__Problem details__
Your answer should hold only the lines from the one with "### **Step 2: Commit and Push**" through the end of the listing below, each retyped exactly.

__Stored data__
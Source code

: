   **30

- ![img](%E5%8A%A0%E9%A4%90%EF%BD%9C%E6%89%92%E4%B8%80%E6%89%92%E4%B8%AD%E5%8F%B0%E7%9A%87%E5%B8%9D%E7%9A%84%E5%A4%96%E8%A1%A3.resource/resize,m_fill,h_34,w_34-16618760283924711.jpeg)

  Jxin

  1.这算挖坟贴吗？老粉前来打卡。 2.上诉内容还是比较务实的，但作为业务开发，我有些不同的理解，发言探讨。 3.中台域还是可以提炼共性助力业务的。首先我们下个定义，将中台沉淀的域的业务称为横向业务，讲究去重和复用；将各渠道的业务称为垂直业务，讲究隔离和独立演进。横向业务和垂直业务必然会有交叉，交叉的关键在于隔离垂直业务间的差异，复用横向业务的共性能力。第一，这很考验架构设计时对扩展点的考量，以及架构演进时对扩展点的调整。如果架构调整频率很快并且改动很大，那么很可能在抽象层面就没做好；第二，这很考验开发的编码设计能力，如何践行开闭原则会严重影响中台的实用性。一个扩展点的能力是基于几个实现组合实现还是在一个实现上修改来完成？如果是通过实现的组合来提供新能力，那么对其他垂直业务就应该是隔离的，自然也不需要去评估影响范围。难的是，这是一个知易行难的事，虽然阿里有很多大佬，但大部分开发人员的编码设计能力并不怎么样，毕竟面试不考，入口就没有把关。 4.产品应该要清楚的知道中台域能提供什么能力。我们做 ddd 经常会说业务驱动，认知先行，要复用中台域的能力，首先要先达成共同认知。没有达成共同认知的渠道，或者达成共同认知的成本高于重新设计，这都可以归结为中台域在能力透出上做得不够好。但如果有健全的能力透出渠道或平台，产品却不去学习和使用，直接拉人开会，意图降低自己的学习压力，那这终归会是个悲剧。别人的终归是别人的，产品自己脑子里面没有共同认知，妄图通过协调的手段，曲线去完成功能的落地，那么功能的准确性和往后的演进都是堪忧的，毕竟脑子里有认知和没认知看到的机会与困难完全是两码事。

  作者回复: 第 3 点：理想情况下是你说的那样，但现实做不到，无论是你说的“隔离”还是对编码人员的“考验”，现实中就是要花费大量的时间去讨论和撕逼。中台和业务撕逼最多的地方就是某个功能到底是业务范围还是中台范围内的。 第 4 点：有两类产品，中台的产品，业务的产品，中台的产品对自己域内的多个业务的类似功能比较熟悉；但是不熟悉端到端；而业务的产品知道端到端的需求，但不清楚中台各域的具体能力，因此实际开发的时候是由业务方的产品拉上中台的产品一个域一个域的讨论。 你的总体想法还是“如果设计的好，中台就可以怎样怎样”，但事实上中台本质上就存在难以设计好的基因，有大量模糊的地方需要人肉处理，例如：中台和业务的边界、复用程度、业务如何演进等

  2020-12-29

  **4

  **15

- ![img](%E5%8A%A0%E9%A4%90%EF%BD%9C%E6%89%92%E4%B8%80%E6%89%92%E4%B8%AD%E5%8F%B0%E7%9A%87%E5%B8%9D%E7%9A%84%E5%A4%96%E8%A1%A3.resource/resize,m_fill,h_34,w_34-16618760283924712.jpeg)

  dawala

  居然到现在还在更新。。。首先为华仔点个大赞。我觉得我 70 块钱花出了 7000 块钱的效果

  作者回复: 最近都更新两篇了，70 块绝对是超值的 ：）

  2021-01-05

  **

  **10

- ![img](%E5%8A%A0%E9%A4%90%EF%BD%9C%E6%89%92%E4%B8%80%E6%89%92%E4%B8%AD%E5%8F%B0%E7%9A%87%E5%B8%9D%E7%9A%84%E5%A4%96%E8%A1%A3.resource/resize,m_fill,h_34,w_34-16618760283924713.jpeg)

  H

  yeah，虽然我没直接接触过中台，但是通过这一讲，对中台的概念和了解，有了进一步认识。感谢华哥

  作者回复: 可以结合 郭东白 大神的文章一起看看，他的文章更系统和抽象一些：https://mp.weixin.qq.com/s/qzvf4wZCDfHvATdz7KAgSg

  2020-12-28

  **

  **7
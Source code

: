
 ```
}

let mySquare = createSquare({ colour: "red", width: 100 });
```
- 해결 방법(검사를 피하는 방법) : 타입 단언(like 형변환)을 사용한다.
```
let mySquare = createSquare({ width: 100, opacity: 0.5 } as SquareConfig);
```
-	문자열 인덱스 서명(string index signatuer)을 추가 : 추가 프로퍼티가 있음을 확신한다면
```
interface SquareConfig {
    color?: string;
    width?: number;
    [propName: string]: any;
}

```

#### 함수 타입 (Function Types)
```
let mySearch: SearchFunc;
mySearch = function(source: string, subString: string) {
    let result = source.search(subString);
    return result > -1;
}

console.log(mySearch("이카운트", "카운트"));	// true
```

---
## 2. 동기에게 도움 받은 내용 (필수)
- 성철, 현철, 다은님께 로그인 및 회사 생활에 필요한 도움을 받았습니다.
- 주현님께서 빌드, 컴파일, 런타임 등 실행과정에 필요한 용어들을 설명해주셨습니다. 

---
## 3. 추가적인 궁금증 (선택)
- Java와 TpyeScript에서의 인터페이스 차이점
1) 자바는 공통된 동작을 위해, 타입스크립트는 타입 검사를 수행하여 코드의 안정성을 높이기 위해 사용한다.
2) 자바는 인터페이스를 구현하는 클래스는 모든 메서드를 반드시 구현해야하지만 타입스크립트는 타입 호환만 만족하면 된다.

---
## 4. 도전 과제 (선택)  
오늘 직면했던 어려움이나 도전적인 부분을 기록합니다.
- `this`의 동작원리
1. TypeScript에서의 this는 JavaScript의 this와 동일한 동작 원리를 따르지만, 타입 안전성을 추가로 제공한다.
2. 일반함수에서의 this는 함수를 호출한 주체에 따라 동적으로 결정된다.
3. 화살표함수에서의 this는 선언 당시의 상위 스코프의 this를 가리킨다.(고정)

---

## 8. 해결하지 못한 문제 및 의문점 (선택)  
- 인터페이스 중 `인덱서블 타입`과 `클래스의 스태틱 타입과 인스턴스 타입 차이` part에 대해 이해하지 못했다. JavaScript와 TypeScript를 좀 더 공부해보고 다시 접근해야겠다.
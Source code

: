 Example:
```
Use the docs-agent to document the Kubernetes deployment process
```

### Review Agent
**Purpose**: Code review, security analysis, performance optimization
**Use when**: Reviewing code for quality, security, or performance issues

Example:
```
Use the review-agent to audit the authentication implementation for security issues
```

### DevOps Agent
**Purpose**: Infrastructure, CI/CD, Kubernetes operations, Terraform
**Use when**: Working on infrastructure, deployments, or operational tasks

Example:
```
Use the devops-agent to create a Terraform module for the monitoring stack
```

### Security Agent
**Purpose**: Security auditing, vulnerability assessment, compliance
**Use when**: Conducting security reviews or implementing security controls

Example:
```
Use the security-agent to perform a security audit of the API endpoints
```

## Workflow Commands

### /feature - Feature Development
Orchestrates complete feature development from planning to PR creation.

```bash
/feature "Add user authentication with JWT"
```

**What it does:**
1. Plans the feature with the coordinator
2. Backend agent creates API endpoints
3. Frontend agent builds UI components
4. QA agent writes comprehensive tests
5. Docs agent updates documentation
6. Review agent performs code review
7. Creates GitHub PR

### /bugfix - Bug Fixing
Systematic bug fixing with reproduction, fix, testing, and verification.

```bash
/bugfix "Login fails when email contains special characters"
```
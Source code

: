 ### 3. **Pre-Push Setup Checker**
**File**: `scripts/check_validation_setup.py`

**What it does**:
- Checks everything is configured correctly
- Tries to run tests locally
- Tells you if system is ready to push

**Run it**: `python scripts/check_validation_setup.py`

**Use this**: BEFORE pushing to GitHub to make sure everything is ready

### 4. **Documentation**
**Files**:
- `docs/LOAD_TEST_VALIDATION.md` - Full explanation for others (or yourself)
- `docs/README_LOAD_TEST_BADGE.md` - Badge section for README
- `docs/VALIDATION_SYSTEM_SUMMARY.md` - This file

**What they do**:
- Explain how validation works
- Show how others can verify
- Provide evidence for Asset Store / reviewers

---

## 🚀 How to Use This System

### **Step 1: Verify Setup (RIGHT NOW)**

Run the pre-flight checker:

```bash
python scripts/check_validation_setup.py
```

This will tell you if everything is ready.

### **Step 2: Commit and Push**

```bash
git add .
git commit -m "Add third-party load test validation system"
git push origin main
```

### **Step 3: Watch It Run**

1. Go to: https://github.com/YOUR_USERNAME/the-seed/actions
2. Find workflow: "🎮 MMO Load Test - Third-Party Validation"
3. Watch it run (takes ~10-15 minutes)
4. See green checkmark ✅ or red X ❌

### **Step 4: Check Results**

__Result for this exercise__
### **Step 2: Commit and Push**

```bash
git add .
git commit -m "Add third-party load test validation system"
git push origin main
```

### **Step 3: Watch It Run**

1. Go to: https://github.com/YOUR_USERNAME/the-seed/actions
2. Find workflow: "🎮 MMO Load Test - Third-Party Validation"
3. Watch it run (takes ~10-15 minutes)
4. See green checkmark ✅ or red X ❌

### **Step 4: Check Results**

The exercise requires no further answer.